The keyword "else" may appear in place of questionn to indicate that the cond should return the value of answern if no previous question was true.

Another way to look at it is that

...
...
simplifies to
...
Examples:
• (cond [(> grade 90) 'A]
[else (warn 'F)])

Common pitfalls:
• Each clause of the conditional must be enclosed in square brackets (Technically, parentheses work too, but I recommend using square brackets for cond-clauses and parentheses for function calls and function definitions, to keep them straight in your mind).
• Each clause of the conditional must contain exactly two expressions: a question and an answer.  (This requirement is relaxed in more advanced language levels.)
Incorrect examples:
• (cond (< bignum 4) 5
(>= bignum 4) 6)

because the question and answer in each clause must be surrounded by square brackets; this person probably meant
(cond [(< bignum 4) 5]
[(>= bignum 4) 6])

• (cond [(+ bignum 4) 5]
[(- bignum 4) 6])

because the question must return a boolean (the expressions "(+ bignum 4)" and "(- bignum 4)" both return numbers instead)

• (cond [(< bignum 4) 5)
((>= bignum 4) 6]

because the parentheses and brackets aren't matched. The parentheses in (< bignum 4) match nicely, but outside this are a left-bracket and a right-parenthesis, which don't match. Similarly, (>= bignum 4) is matched, but outside it are a left-parenthesis and a right-bracket, which don't match. Finally, there is no right-parenthesis to match the one before cond.

Defining structures
(define-struct structure-name (field1 field2 ... fieldn))
adds several new functions to the language:
• (make-structure-name value1 value2 ... valuen) takes n objects and returns a structure-name.
• (structure-name? object) takes an object and returns a boolean indicating whether the object is a structure-name.
• (structure-name-field1 struct) takes a structure-name and returns the field1 part of it.
• ...
• (structure-name-fieldn struct) takes a structure-name and returns the fieldn part of it.
Write down contracts for all of these as soon as you write a define-struct.
Examples:
• ; A student is a symbol (name), a number (GPA),
;   a symbol (class, e.g.  'freshman, 'sophomore, etc.),
;   and a number (ID).
(define-struct student (name GPA class ID))
; make-student: symbol number symbol number => student
; student?: object => boolean
; student-name: student => symbol
; student-GPA: student => number
; student-class: student => symbol
; student-ID: student => number

The one line of actual code in this example tells Scheme to add a new data structure to the language, along with its constructor (make-student), discriminator (student?), and slot-access functions (student-name, student-GPA, student-class, and student-ID). Subsequently,...
(make-student 'Joe-Schmoe 2.6 'freshman 123456789)

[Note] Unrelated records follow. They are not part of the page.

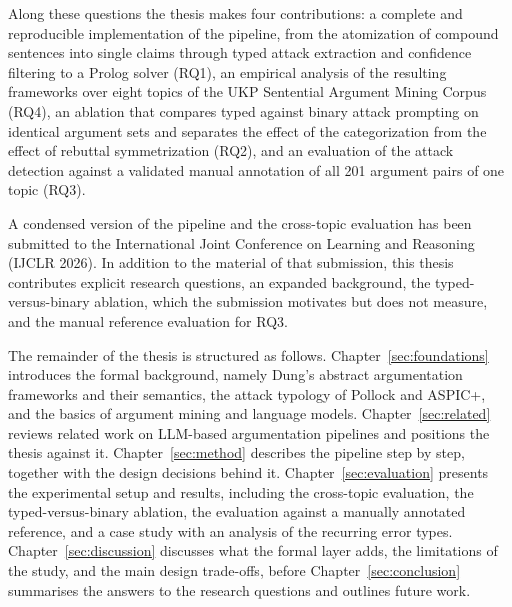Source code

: Along these questions the thesis makes four contributions: a complete and
reproducible implementation of the pipeline, from the atomization of compound
sentences into single claims through typed attack extraction and confidence
filtering to a Prolog solver (RQ1), an empirical analysis of the resulting
frameworks over eight topics of the UKP Sentential Argument Mining
Corpus~\cite{stab2018} (RQ4), an ablation that compares typed against
binary attack prompting on identical argument sets and separates the effect of
the categorization from the effect of rebuttal symmetrization (RQ2), and an
evaluation of the attack detection against a validated manual
annotation of all 201 argument pairs of one topic (RQ3).

A condensed version of the pipeline and the cross-topic evaluation has been
submitted to the International Joint Conference on Learning and Reasoning
(IJCLR 2026). In addition to the material of that submission, this thesis
contributes explicit research
questions, an expanded background, the typed-versus-binary ablation, which the
submission motivates but does not measure, and the manual reference evaluation for
RQ3.

The remainder of the thesis is structured as follows.
Chapter~\ref{sec:foundations} introduces the formal background, namely Dung's
abstract argumentation frameworks and their semantics, the attack typology of
Pollock and ASPIC+, and the basics of argument mining and language models.
Chapter~\ref{sec:related} reviews related work on LLM-based argumentation
pipelines and positions the thesis against it. Chapter~\ref{sec:method}
describes the pipeline step by step, together with the design decisions behind
it. Chapter~\ref{sec:evaluation} presents the experimental setup and results,
including the cross-topic evaluation, the typed-versus-binary ablation, the
evaluation against a manually annotated reference, and a case study with an
analysis of the recurring error types. Chapter~\ref{sec:discussion} discusses what the formal layer
adds, the limitations of the study, and the main design trade-offs, before
Chapter~\ref{sec:conclusion} summarises the answers to the research questions
and outlines future work.
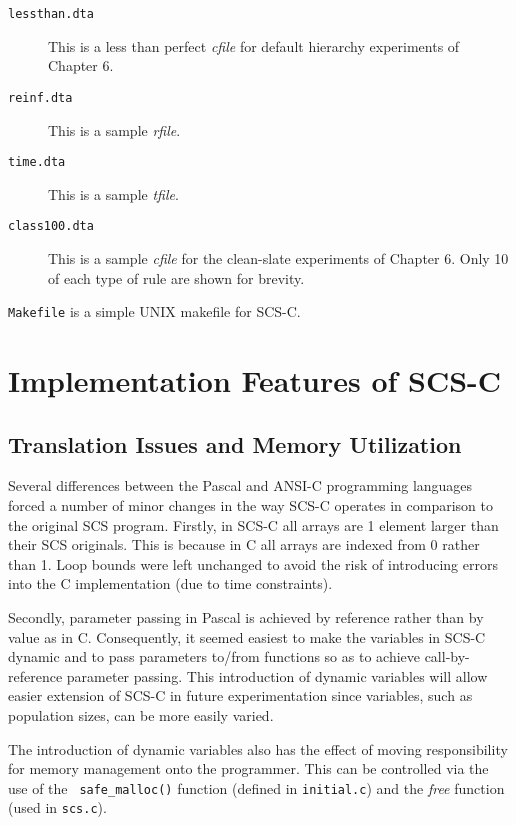 \begin{description}
\item[\verb!lessthan.dta!] This is a less than perfect 
{\it cfile} for default  hierarchy experiments of Chapter 6.

\item[\verb!reinf.dta!] This is a sample {\it rfile}.

\item[\verb!time.dta!] This is a sample {\it tfile}.

\item[\verb!class100.dta!] This is a sample {\it cfile} for
the clean-slate experiments of Chapter 6. Only 10 of each
type of rule are shown for brevity.


\end{description}



\verb!Makefile! is a simple UNIX makefile for SCS-C.

\section{Implementation Features of SCS-C}

\subsection{Translation Issues and Memory Utilization}

  Several differences between the Pascal and ANSI-C
programming languages forced a number of minor changes in the
way SCS-C operates in comparison to the original SCS program.
Firstly, in SCS-C all arrays are 1 element larger than their
SCS originals. This is because in C all arrays are indexed
from 0 rather than 1. Loop bounds were left unchanged to avoid
the risk of introducing errors into the C implementation (due
to time constraints).

  Secondly, parameter passing in Pascal is achieved by
reference rather than by value as in C. Consequently, it
seemed easiest to make the variables in SCS-C dynamic and to
pass parameters to/from functions so as to achieve
call-by-reference parameter passing. This introduction of
dynamic variables will allow easier extension of SCS-C in
future experimentation since variables, such as population
sizes, can be more easily varied. 

  The introduction of dynamic variables also has the effect of
moving responsibility for memory management onto the
programmer. This can be controlled via the use of the {\tt
safe\_malloc()}  function (defined in {\tt initial.c}) and 
the {\it free} function (used in {\tt scs.c}).


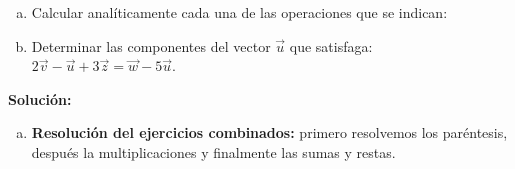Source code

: \documentclass[11pt,a4paper]{article}
\begin{document}
\begin{enumerate}[\hspace{-5mm} 1) ]
    \begin{enumerate}[a)]
        \item Calcular analíticamente cada una de las operaciones que se indican:
            \begin{enumerate}[i)]
            \end{enumerate}
        \item Determinar las componentes del vector $\vec{u}$ que satisfaga: $2\vec{v} - \vec{u} + 3\vec{z} = \vec{w} - 5\vec{u}$.
    \end{enumerate} 

\bigskip

\textbf{Solución:}



\begin{enumerate}[a)]

\item \textbf{Resolución del ejercicios combinados:} primero resolvemos los paréntesis, después la multiplicaciones y finalmente las sumas y restas.



\end{enumerate}
\end{enumerate}
\end{document}
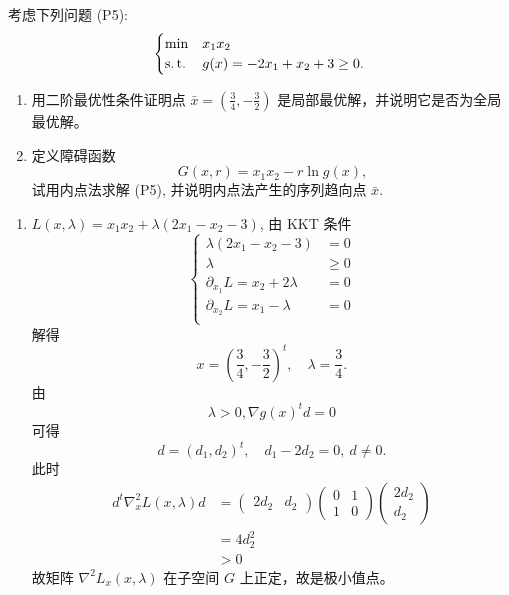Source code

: \begin{Problem}
    考虑下列问题 (P5):
    \[\begin{cases}
        \min &x_1x_2\\
        \operatorname{s.t.} &g(x) = -2x_1 + x_2 + 3 \ge 0.
    \end{cases}\]
    \begin{enumerate}
        \item 用二阶最优性条件证明点 $\bar{x} = \left(\frac{3}{4}, -\frac{3}{2}\right)$ 是局部最优解，并说明它是否为全局最优解。
        \item 定义障碍函数 \[G(x, r) = x_1x_2 - r\ln g(x)\text{,}\] 试用内点法求解 (P5), 并说明内点法产生的序列趋向点 $\bar{x}$.
    \end{enumerate}

    \Answer \text{}
    \begin{enumerate}
        \item $L(x, \lambda) = x_1x_2 + \lambda(2x_1 - x_2 - 3)$, 由 KKT 条件
        \[\begin{cases}
            \lambda(2x_1 - x_2 - 3) &= 0\\
            \lambda &\ge 0\\
            \partial_{x_1}L = x_2 + 2\lambda &= 0\\
            \partial_{x_2}L = x_1 - \lambda &= 0\\
        \end{cases}\]
        解得 
        \[x = \left(\frac{3}{4}, -\frac{3}{2}\right)^t, \quad \lambda = \dfrac{3}{4}.\]
        由 \[\lambda > 0, \nabla g(x)^td = 0\]
        可得 
        \[d = (d_1, d_2)^t, \quad  d_1 - 2d_2 = 0,\ d \neq 0.\] 
        此时 
        \begin{align*}
            d^t\nabla^2_xL(x, \lambda)d &= \begin{pmatrix}
                2d_2 & d_2
            \end{pmatrix} \begin{pmatrix}
                0 & 1 \\ 1 & 0
            \end{pmatrix} \begin{pmatrix}
                2d_2 \\ d_2
            \end{pmatrix}\\
            &=4d_2^2\\
            &> 0
        \end{align*} 
        故矩阵 $\nabla^2L_x(x, \lambda)$ 在子空间 $G$ 上正定，故是极小值点。


\end{enumerate}
\end{Problem}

creates and returns a new "student" object with the specified properties.
(define my-student (make-student 'Jane-Doe 3.3 'sophomore 987654321))

creates a new "student" object and stores it under the new name "my-student".
(student-name my-student)

returns 'Jane-Doe
• (student? 'bluebird)
returns false
• (student? my-student)
returns true
• (student? (make-student 'Bill 2.8 'junior 918273645))
returns true
• (student-GPA my-student)
returns 3.3
Common pitfalls:
• You do not need to define make-student, student?, student-name, etc. explicitly; they are defined automatically when you say (define-struct student (name GPA class ID)).
• The list of names of slots (aka fields) must be in parentheses.